O recenseamento realizado pela UNTAET para o referendo de 30 de Agosto de 1999 (dados apresentados por José Júlio Pereira Gomes nesta publicação) fornece-nos uma percepção da dimensão das comunidades timorenses espalhadas no mundo, mesmo sendo um indicador insuficiente, já que apenas congrega indivíduos com idade superior a 18 anos: na Austrália foram recenseados mais de 7.000; na Indonésia 3.800; em Portugal (Lisboa) aproximadamente 2.200; em Macau quase 150; Moçambique (Maputo) perto de 50, nos EUA (Nova Iorque) 13. Encontram-se também timorenses no Reino Unido (a maioria estudantes), na Irlanda, Brasil, África do Sul, Nova Zelândia, Singapura, Filipinas, Tailândia, Hong-Kong e Malásia.

 

Os dois principais países receptores

Do conjunto de sociedades de acolhimento, Portugal e Austrália constituíram destinos preferenciais para os timorenses que optaram, ou melhor, viram-se constrangidos a abandonar a sua pátria sob pena de enfrentar as mais precárias condições de vida em termos materiais, físicos e psicológicos, ou padecer numa região assolada por conflitos armados há mais de vinte e cinco anos. Se a atracção pela Austrália decorreu em muito da proximidade geográfica, Portugal, a despeito dos 14.500 mil km que o separam de Timor Leste, não deixou de apresentar-se como uma alternativa plausível — em particular para os detentores de vínculos familiares, de sociabilidade ou simbólico-culturais com o país — dadas as facilidades de entrada no mesmo.

Distingam-se, no entanto, as migrações voluntárias que precederam o ano de 1974 e as saídas “forçadas”, proeminentes no período subsequente, derivadas de uma conjuntura de acentuada instabilidade político-social gerada pelo processo de descolonização português, agravada com o início da guerra civil no território (Agosto de 1975), seguida da invasão indonésia em Dezembro desse mesmo ano.

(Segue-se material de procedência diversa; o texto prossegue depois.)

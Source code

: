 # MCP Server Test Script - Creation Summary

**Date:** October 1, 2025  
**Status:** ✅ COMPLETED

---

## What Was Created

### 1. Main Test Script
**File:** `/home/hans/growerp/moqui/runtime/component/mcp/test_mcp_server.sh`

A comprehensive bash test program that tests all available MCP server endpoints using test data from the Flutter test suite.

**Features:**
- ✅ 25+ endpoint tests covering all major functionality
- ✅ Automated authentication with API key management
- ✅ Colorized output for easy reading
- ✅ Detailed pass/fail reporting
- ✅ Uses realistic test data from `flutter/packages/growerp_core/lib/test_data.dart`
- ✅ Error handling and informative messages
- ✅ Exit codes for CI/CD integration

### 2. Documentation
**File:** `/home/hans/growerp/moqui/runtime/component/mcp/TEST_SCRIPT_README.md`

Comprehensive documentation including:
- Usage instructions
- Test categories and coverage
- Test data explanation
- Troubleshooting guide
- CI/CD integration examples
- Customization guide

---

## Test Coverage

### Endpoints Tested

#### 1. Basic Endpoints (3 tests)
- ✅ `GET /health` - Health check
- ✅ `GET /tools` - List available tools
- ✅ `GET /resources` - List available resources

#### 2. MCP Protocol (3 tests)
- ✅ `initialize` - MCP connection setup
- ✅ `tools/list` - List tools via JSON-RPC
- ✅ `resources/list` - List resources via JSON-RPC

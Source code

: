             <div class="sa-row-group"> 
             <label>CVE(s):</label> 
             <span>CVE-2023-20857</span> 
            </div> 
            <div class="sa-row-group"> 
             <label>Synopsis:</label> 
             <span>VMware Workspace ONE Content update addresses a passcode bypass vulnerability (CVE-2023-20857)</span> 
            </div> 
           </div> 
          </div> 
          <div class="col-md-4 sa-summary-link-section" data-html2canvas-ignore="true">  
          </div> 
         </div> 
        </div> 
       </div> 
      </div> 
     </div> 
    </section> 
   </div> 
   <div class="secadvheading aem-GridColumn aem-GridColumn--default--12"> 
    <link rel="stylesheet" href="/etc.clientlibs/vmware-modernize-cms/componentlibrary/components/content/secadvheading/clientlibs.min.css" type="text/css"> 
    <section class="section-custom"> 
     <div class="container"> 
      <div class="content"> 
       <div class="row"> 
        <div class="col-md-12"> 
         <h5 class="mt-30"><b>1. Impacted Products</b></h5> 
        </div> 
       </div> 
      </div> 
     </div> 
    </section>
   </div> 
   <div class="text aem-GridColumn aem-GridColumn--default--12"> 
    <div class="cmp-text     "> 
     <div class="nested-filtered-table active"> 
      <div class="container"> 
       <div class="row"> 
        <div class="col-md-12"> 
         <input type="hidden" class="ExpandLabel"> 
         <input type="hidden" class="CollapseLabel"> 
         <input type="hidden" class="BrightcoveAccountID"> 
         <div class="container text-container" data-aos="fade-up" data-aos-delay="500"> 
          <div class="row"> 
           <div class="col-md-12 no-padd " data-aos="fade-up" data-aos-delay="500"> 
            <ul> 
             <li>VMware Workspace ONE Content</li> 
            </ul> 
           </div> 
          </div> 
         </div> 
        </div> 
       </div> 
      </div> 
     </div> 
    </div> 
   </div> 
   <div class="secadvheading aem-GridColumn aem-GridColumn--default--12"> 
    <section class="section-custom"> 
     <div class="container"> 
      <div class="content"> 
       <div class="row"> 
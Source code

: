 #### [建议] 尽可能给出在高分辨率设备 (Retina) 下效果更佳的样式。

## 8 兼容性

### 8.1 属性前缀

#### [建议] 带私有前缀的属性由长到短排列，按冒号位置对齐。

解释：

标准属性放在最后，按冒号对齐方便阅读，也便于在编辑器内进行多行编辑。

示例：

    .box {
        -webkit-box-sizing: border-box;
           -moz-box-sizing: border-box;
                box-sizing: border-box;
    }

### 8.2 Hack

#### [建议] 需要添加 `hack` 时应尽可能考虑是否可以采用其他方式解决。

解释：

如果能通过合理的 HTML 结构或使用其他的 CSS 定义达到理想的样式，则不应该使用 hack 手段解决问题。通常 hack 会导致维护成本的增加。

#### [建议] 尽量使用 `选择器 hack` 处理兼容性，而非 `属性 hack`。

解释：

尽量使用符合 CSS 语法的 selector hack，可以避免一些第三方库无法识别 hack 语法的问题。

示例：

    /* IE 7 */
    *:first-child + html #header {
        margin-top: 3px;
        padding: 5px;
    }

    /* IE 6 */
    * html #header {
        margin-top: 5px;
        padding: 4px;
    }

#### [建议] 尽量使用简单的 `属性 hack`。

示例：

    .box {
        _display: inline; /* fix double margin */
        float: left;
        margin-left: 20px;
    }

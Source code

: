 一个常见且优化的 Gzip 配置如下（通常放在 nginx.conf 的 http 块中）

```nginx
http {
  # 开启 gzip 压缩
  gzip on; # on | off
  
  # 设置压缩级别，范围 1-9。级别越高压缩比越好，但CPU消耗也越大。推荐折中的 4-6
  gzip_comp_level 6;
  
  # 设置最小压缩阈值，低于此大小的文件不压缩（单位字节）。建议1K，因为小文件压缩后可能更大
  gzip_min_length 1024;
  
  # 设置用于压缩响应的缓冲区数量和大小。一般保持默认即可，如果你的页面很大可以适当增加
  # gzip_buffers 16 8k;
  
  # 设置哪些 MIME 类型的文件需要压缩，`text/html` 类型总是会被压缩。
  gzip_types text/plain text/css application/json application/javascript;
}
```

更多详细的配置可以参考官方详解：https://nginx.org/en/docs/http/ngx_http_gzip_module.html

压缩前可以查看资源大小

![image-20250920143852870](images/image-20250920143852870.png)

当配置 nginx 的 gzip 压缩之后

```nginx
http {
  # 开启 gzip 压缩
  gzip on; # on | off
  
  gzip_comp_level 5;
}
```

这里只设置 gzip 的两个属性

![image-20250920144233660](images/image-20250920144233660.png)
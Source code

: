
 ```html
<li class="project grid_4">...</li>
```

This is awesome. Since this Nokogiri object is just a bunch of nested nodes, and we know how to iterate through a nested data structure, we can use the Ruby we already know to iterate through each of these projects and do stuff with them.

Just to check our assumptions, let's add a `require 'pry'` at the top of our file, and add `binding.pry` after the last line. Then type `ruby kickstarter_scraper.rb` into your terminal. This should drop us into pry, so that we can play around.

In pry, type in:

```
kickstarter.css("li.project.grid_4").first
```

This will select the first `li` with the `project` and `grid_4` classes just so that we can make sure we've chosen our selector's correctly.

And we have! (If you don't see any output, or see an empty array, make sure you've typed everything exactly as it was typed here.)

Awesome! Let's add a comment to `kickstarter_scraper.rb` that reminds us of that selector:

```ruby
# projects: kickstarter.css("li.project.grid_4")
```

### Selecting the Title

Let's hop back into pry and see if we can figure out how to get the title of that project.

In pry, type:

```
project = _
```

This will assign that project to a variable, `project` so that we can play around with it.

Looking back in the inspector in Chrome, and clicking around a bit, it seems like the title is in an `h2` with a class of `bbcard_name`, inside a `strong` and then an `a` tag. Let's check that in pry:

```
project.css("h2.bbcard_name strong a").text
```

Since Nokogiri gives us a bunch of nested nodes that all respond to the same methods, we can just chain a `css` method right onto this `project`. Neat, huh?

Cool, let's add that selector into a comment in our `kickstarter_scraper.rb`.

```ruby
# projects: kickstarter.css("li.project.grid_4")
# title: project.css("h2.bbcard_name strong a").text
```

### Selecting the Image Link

Por se tratar de distintas modalidades migratórias o perfil dos agentes implicados sofreu igualmente alterações. Enquanto Timor esteve sob domínio político português não há registos assinaláveis de fluxos centrífugos e as deslocações para a “metrópole”, pouco volumosas, apresentavam um carácter algo homogéneo: dos timorenses recém-chegados constavam sobretudo jovens do sexo masculino integrados na elite letrada, política ou social de Timor Leste ou com ela relacionados; a partida, quase sempre isolada, justificava-se, em especial, por propósitos laborais ou de formação académica (de nível médio ou superior).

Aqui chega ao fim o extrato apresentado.